Passé cette entrée en matière, on ne connaît pas encore les personnages principaux de l’histoire, mais on a compris qu’ils vont affronter une menace mortelle, représentée dans le titre par cet opaque pronom « it ». What is « it » ? L’héroïne, Jay, 19 ans, va coucher avec un garçon un peu mystérieux, Hugh. Ils font ça — it ! — à l’américaine, sur une banquette arrière de voiture. Horreur : Hugh a refilé quelque chose — it — à Jay, non pas une MST, mais une malédiction : quoi qu’elle fasse, où qu’elle aille, Jay sera dorénavant poursuivie par des apparitions de quidams, aux allures de zombie, qui marchent droit sur elle. Hugh l’a prévenue après son forfait : « Surtout ne te laisse pas attraper, ne te laisse pas toucher. »
L’argument de l’acte sexuel comme vecteur de trépas a un petit côté réac, mais D. R. Mitchell n’est pas là pour véhiculer un message conservateur prônant l’abstinence (soyons honnêtes : voir un film de fantômes n’a jamais dissuadé quiconque de baiser !). Le scénario joue d’un axiome propre au slasher US — si tu couches, tu crèves — pour le mêler à d’autres thématiques récentes du cinéma d’horreur (les légendes urbaines, les récits de malédictions des films de hantise japonais et coréens). Narrés au moyen d’une mise en scène virtuose (le cadre et le montage, d’une fluidité aérienne, restituent à la perfection la sensation du cauchemar éveillé vécu par l’héroïne), les tourments de Jay prennent une dimension supplémentaire dès lors que la fuite du personnage face au péril s’accompagne d’un sous-texte psychanalytique très stimulant : la quête pour trouver un remède au mal est jalonnée de symboles psy d’obédience freudienne, et on en revient au fameux « It » du titre, équivalent anglais du « Ça » cher à Sigmund (et à Stephen King !). L’histoire traite de peurs et d’interdits liés à l’enfance (signalons qu’il n’y a aucun personnage adulte dans le film), et forcément, le film touche une corde sensible.

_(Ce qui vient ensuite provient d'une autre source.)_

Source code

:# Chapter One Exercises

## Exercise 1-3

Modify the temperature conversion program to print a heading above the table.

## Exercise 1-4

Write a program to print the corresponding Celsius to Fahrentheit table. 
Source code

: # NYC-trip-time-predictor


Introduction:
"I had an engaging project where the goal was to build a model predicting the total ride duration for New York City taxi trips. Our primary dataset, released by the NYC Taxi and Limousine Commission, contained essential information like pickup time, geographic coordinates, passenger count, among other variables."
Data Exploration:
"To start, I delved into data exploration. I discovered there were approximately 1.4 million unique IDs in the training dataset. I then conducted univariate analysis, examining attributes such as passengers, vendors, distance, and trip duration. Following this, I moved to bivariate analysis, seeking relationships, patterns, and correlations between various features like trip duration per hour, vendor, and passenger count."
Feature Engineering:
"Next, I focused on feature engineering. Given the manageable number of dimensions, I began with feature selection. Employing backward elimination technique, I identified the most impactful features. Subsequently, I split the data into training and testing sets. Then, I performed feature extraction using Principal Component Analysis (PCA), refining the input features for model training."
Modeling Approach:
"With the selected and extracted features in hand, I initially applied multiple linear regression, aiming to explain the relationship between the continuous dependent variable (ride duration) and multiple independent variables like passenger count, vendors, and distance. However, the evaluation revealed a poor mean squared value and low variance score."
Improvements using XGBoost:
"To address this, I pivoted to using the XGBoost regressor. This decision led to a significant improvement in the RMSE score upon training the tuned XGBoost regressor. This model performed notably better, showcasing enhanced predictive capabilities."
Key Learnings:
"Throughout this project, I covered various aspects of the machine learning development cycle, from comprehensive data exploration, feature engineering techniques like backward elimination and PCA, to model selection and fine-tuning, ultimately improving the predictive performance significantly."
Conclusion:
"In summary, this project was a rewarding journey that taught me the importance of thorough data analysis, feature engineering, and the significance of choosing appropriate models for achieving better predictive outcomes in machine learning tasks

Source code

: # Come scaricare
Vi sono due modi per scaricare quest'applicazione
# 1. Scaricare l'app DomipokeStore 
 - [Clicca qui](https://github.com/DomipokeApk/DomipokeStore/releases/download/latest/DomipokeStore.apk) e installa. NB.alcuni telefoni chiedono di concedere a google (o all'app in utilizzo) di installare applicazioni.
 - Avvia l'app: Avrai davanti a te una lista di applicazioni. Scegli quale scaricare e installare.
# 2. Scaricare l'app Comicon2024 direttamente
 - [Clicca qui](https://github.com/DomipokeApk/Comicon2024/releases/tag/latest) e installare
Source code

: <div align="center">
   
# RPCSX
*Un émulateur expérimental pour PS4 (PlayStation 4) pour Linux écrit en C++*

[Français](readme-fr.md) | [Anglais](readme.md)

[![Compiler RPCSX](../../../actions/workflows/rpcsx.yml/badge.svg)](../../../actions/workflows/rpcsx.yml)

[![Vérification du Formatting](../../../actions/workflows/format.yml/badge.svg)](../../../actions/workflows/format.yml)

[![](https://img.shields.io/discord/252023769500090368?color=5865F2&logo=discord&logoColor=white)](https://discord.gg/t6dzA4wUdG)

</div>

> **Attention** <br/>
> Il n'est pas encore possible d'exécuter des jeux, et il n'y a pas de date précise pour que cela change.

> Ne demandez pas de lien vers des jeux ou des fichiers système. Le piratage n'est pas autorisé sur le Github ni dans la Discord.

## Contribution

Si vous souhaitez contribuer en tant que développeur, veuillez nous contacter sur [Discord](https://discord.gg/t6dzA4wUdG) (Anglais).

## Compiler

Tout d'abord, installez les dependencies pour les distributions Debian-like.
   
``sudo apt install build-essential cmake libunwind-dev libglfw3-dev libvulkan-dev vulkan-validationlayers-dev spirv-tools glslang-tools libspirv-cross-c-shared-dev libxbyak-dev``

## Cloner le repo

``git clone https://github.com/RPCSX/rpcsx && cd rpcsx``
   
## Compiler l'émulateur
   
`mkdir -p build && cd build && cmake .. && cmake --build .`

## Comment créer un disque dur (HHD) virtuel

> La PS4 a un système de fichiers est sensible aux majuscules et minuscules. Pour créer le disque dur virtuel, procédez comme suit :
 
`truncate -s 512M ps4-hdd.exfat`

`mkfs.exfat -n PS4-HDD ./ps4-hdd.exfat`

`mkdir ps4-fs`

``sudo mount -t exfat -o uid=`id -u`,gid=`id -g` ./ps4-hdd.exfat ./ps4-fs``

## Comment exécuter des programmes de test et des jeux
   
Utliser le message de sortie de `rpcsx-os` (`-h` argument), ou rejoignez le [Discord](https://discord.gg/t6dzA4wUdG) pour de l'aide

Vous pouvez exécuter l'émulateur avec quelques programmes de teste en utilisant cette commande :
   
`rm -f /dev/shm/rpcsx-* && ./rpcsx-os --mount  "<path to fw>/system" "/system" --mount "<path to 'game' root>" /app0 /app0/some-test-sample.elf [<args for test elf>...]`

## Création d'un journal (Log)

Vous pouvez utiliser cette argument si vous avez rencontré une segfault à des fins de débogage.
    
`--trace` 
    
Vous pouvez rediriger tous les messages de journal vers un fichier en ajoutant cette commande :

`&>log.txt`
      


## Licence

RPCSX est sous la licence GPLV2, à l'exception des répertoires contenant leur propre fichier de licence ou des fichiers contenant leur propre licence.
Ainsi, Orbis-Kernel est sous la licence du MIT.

L’impact est d’autant plus fort que les passages les plus critiques (les apparitions) s’avèrent d’authentiques moments de trouille. David Robert Mitchell n’a pas volé son Grand Prix à Gérardmer, et It Follows s’assure une place privilégiée dans toute future anthologie des films de hantise. Mentions spéciales, pour conclure, à la musique (une compo électro aussi planante qu’effrayante signée Rich Vreeland) et à la qualité de l’interprétation, dominée par la jolie Maika Monroe, dont la blondeur, la moue et les formes apportent au film une indéniable (et indispensable) touche sexy.
Sortie dans les salles le 4 février 2015.